[Aim of the task] Because the entries hold pictures, reproduce only their words, exactly as written.

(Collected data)
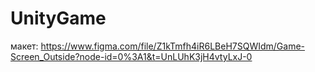 # UnityGame

макет: https://www.figma.com/file/Z1kTmfh4iR6LBeH7SQWIdm/Game-Screen_Outside?node-id=0%3A1&t=UnLUhK3jH4vtyLxJ-0
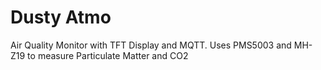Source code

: # Dusty Atmo

Air Quality Monitor with TFT Display and MQTT. Uses PMS5003 and MH-Z19 to measure Particulate Matter and CO2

[Task response]
 # UnityGame

макет: https://www.figma.com/file/Z1kTmfh4iR6LBeH7SQWIdm/Game-Screen_Outside?node-id=0%3A1&t=UnLUhK3jH4vtyLxJ-0
Source code

: # Dusty Atmo

Air Quality Monitor with TFT Display and MQTT. Uses PMS5003 and MH-Z19 to measure Particulate Matter and CO2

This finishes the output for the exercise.